Collected data
-=-=-=-=-

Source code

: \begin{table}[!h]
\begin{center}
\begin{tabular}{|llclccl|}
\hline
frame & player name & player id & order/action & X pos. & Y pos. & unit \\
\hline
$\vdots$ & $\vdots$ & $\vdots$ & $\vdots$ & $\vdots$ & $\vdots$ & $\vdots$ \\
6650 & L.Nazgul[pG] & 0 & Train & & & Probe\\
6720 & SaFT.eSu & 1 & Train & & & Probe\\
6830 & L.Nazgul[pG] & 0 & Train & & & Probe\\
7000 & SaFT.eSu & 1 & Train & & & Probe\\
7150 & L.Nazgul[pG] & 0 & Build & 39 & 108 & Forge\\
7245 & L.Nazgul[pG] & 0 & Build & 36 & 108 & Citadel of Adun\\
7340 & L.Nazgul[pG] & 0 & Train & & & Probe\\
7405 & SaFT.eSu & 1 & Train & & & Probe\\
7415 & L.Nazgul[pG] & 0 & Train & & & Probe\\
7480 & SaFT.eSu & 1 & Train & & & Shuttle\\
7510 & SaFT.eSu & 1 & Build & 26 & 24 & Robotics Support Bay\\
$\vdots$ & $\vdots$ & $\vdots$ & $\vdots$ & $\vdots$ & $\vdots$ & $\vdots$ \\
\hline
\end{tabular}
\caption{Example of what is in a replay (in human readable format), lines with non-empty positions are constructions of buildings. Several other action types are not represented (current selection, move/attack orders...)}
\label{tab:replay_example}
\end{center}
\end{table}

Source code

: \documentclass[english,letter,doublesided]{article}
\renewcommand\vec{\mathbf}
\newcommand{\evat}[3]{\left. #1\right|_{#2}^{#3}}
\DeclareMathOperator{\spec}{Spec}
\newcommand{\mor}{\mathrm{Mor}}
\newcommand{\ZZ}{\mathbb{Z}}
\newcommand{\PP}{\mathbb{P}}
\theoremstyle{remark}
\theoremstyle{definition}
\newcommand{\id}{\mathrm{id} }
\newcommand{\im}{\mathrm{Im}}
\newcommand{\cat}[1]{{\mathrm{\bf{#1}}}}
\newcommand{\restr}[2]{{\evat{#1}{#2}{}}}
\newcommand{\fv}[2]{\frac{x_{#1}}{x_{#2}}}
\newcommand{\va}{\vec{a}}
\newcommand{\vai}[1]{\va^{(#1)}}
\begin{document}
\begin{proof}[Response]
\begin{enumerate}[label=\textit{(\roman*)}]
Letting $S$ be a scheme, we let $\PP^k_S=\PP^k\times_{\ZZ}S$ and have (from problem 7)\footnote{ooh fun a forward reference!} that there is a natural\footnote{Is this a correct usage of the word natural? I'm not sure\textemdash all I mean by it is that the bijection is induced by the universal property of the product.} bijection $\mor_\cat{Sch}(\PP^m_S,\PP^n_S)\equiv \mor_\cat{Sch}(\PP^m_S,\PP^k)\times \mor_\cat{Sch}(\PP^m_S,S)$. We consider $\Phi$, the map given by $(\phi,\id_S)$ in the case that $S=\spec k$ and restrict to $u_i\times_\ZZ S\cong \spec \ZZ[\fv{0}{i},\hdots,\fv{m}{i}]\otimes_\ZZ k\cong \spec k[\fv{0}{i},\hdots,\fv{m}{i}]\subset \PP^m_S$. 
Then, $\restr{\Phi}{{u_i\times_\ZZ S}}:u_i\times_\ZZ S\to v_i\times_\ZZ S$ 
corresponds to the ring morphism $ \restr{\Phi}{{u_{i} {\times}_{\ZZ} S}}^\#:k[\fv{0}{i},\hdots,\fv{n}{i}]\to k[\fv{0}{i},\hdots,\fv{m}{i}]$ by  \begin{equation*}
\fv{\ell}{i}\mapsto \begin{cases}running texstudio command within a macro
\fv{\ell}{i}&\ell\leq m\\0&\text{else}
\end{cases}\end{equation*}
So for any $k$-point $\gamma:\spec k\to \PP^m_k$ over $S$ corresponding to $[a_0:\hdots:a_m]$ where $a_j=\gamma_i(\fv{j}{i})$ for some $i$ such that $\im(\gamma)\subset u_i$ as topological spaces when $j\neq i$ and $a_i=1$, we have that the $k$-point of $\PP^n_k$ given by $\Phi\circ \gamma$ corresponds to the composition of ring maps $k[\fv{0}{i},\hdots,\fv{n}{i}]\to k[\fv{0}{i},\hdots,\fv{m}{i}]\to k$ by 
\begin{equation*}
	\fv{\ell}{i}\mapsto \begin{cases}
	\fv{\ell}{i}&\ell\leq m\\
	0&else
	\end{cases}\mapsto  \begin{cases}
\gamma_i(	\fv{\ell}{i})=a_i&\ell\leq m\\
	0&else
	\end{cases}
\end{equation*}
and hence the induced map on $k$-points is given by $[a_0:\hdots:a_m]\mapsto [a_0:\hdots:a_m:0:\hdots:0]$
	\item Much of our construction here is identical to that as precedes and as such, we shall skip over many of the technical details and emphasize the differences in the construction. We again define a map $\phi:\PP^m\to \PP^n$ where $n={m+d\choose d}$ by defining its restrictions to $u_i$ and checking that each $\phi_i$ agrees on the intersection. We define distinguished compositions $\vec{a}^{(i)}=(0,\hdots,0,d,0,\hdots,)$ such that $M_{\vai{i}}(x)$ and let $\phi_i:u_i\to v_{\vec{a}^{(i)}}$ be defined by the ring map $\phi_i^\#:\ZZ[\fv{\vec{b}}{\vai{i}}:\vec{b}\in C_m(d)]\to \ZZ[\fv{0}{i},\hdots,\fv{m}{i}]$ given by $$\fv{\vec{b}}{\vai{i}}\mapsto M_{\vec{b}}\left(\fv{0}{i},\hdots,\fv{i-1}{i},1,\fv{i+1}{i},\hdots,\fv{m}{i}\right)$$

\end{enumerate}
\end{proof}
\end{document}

-=-=-=-=-

- [Your objective]:
Find the word "enumerate" in the entries, and copy every line it shows up in.

- [Result of this task]:
\begin{enumerate}[label=\textit{(\roman*)}]
\end{enumerate}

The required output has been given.